Work request: Whenever the string "encryption" turns up in a line of the data below, copy that line.

Data shown:
= Beginning of Section =
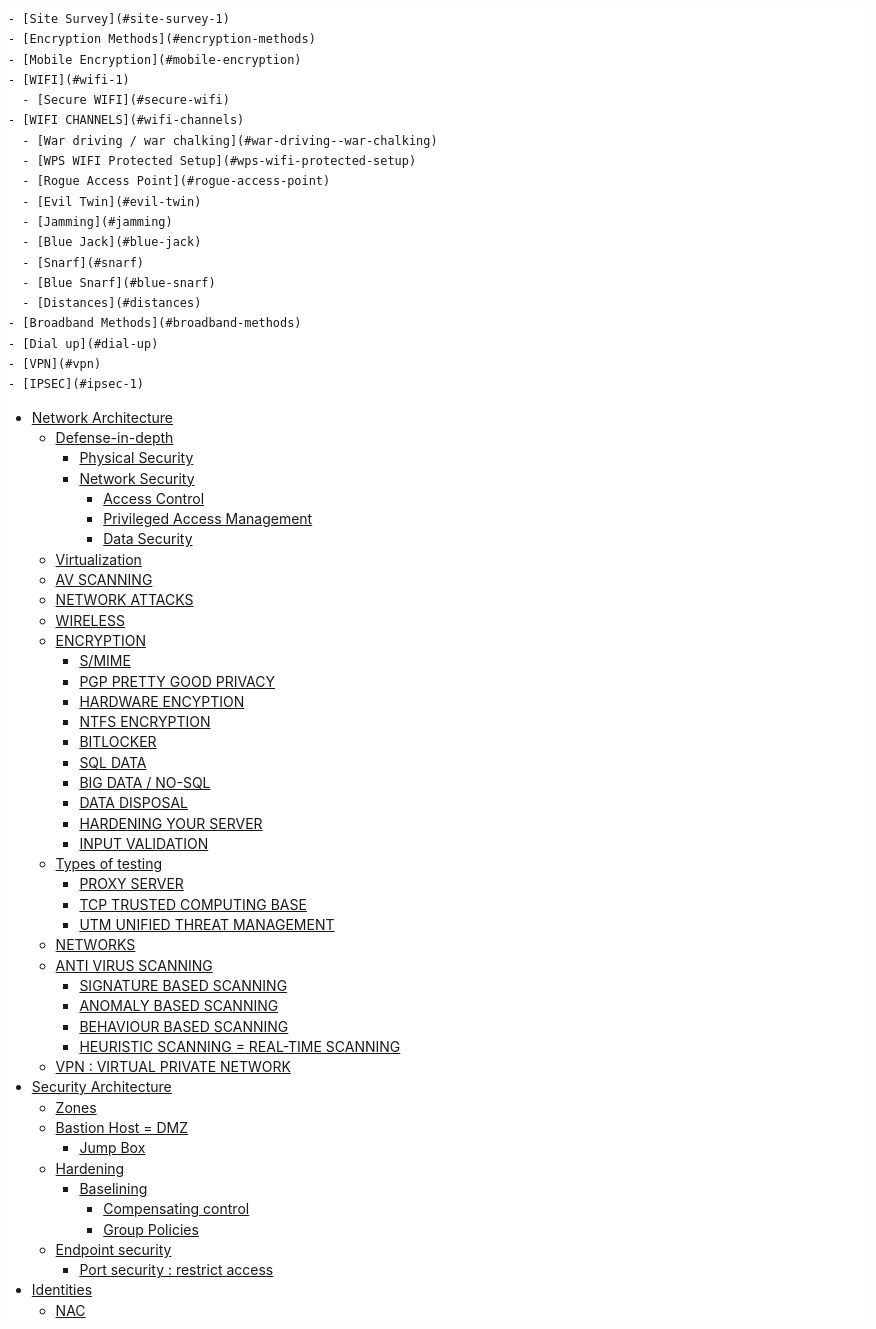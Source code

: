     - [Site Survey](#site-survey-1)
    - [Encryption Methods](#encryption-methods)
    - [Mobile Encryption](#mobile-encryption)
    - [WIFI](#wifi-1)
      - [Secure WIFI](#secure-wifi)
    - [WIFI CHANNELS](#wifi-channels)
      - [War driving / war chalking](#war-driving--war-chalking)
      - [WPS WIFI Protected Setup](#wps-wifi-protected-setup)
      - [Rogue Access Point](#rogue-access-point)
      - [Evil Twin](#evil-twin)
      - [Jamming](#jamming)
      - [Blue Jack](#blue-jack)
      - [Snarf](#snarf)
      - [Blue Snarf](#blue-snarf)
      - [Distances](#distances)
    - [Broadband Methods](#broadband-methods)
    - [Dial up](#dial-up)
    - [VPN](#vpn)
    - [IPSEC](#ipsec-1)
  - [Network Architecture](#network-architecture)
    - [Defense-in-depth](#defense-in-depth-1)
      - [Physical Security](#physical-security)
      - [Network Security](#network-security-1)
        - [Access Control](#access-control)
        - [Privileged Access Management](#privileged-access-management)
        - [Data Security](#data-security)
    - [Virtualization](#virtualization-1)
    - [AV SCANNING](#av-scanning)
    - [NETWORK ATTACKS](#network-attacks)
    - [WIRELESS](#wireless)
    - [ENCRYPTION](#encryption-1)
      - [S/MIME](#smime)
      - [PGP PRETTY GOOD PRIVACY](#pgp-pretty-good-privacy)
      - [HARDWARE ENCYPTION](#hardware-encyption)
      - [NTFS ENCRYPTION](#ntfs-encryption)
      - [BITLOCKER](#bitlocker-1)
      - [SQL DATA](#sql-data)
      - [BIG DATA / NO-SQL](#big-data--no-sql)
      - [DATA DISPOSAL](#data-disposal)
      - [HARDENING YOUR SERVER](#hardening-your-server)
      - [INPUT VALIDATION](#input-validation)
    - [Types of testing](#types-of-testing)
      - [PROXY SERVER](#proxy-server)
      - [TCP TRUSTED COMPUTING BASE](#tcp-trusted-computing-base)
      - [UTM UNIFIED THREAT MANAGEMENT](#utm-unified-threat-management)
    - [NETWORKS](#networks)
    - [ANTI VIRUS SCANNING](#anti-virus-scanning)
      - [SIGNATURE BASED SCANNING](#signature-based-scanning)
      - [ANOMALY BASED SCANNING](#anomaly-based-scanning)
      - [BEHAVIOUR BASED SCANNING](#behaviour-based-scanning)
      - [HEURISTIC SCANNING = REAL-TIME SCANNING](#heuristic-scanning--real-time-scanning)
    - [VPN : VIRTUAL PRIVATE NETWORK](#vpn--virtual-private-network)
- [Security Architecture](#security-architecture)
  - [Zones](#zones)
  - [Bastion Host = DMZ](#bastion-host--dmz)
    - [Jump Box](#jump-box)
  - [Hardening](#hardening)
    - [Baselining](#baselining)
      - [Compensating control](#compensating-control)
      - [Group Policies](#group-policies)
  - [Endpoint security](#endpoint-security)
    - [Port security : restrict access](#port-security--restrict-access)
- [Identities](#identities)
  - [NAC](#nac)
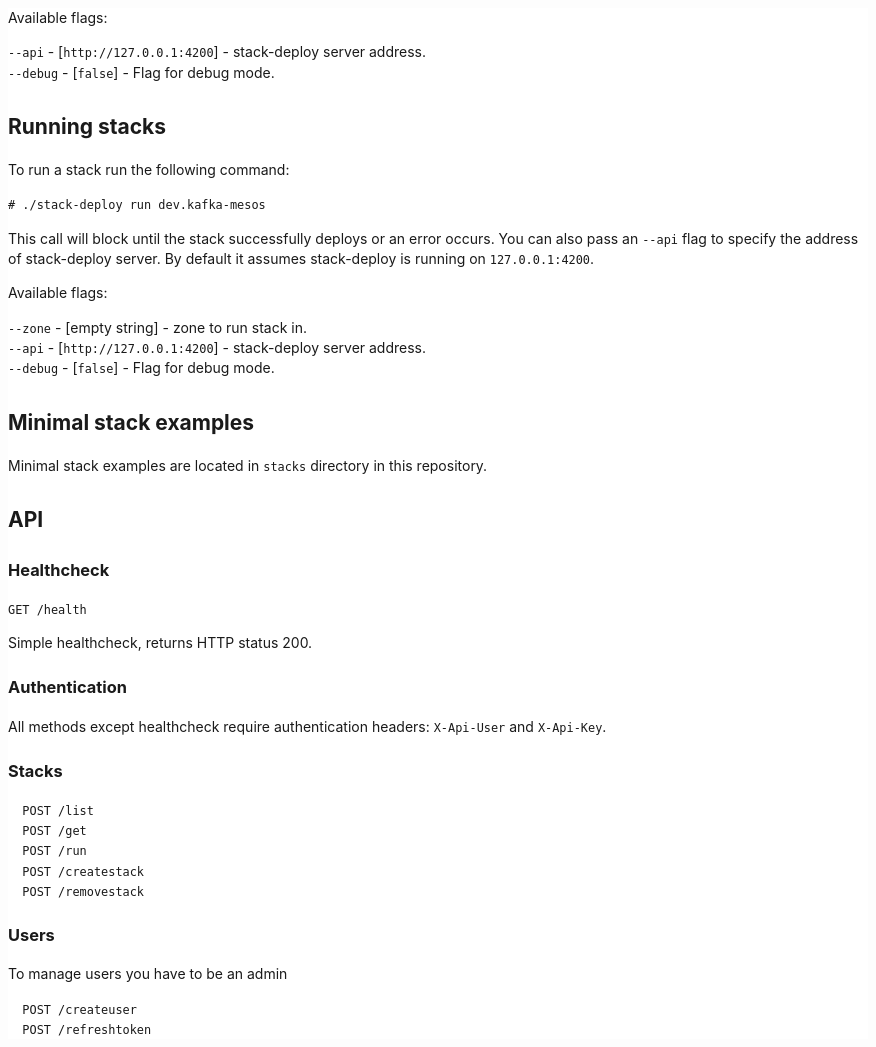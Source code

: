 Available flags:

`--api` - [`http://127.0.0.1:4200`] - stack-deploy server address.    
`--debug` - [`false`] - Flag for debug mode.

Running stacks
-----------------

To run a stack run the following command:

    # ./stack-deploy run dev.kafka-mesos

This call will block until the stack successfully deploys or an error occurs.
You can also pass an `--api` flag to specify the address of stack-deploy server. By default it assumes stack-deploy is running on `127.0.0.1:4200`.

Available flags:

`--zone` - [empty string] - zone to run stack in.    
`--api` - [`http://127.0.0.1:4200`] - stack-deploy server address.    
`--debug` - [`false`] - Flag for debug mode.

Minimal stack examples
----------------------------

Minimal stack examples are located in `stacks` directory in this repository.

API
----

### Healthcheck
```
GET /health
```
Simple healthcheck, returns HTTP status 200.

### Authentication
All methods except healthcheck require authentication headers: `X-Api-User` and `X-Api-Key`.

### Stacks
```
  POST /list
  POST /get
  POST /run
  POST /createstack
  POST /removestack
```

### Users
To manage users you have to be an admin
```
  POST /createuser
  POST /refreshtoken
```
= End of Section =
Answer to this exercise:
    - [Encryption Methods](#encryption-methods)
    - [Mobile Encryption](#mobile-encryption)
    - [ENCRYPTION](#encryption-1)
      - [NTFS ENCRYPTION](#ntfs-encryption)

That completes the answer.